(Collected data)
----

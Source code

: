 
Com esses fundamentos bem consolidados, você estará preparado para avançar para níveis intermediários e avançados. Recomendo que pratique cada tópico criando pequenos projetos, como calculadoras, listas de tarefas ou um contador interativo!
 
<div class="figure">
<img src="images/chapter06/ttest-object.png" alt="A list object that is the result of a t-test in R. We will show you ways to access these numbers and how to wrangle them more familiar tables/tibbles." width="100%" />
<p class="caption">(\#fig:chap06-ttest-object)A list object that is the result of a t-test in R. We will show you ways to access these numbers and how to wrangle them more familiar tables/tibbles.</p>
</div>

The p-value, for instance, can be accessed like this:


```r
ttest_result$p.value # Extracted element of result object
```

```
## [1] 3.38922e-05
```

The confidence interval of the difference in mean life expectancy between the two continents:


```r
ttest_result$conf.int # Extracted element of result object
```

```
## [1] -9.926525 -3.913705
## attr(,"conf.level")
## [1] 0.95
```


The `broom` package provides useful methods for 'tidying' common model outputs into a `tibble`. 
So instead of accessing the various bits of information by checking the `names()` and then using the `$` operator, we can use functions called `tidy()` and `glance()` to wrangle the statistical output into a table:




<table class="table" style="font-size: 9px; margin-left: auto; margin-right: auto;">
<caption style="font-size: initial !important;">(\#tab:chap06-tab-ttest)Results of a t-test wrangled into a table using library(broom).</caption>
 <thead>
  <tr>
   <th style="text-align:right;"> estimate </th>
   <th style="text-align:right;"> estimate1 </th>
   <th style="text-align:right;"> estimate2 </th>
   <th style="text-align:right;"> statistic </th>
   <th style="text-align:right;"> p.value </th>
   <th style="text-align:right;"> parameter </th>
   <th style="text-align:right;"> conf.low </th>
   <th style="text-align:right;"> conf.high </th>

----

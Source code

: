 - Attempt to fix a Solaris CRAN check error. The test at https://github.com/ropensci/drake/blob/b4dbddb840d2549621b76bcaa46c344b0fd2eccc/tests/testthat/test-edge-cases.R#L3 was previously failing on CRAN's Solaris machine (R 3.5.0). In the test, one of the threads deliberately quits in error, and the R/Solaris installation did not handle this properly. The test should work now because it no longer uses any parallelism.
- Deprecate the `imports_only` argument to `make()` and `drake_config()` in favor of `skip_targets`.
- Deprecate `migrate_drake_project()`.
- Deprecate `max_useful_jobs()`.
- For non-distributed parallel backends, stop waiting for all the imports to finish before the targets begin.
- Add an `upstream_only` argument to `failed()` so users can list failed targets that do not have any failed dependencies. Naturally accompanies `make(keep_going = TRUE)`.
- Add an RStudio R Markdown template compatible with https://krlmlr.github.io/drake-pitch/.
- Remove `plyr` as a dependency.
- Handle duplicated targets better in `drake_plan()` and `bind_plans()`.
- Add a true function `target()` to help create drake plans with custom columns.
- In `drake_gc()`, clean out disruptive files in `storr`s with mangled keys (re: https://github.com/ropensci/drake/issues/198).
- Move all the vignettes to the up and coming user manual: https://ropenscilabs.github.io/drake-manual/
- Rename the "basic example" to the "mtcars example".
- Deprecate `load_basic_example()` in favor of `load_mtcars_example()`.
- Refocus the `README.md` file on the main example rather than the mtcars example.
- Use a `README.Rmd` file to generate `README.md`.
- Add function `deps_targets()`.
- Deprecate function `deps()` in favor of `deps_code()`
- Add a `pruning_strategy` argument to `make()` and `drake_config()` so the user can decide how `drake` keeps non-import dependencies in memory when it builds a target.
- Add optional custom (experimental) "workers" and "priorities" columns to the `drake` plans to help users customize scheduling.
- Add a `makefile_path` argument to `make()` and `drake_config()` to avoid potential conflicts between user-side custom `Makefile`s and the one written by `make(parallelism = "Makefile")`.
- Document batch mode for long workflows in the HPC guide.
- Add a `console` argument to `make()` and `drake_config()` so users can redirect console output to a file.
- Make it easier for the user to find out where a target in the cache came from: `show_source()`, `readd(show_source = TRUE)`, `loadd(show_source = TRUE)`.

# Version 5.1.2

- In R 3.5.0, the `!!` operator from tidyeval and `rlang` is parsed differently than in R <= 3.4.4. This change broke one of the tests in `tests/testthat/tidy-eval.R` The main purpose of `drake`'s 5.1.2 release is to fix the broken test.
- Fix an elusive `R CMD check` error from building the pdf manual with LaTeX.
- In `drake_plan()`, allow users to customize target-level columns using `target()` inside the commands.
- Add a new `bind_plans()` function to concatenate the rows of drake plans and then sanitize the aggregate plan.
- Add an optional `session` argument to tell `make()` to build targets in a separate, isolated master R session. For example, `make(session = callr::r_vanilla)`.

----

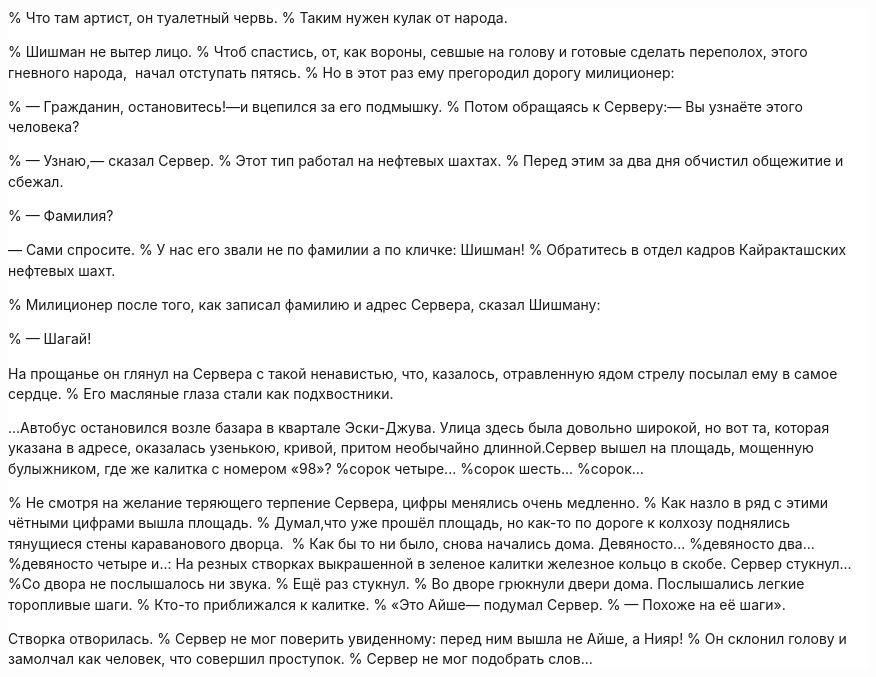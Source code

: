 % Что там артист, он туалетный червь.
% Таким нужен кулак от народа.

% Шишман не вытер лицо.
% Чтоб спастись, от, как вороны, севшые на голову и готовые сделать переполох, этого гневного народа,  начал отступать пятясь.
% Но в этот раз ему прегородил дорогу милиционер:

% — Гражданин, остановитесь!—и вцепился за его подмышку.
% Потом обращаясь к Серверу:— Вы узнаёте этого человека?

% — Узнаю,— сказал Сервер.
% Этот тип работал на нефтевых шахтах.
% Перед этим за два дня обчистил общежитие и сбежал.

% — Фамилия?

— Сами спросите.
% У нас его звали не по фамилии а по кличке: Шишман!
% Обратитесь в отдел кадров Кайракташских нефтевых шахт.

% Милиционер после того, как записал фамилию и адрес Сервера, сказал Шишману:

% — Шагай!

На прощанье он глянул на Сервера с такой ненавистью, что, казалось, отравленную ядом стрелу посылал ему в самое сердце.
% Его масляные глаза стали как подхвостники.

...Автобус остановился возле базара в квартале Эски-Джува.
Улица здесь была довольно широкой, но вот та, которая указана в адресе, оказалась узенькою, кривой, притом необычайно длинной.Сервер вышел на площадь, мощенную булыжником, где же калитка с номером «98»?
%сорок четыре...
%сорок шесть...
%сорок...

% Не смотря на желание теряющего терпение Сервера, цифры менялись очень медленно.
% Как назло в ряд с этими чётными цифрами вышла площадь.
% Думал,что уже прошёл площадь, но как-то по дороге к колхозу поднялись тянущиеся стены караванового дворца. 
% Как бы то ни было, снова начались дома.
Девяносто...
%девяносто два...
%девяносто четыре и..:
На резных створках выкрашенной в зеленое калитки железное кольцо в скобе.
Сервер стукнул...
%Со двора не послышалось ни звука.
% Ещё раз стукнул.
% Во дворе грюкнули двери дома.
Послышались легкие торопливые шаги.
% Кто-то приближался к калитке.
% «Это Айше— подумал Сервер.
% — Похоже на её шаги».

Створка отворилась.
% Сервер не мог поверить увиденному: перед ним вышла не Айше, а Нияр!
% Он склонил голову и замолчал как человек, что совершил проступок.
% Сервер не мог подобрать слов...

----

• **Activity**
Wherever a line of the entries holds the string "then", copy that line.

• **Exercise response**
So instead of accessing the various bits of information by checking the `names()` and then using the `$` operator, we can use functions called `tidy()` and `glance()` to wrangle the statistical output into a table:
- Add a new `bind_plans()` function to concatenate the rows of drake plans and then sanitize the aggregate plan.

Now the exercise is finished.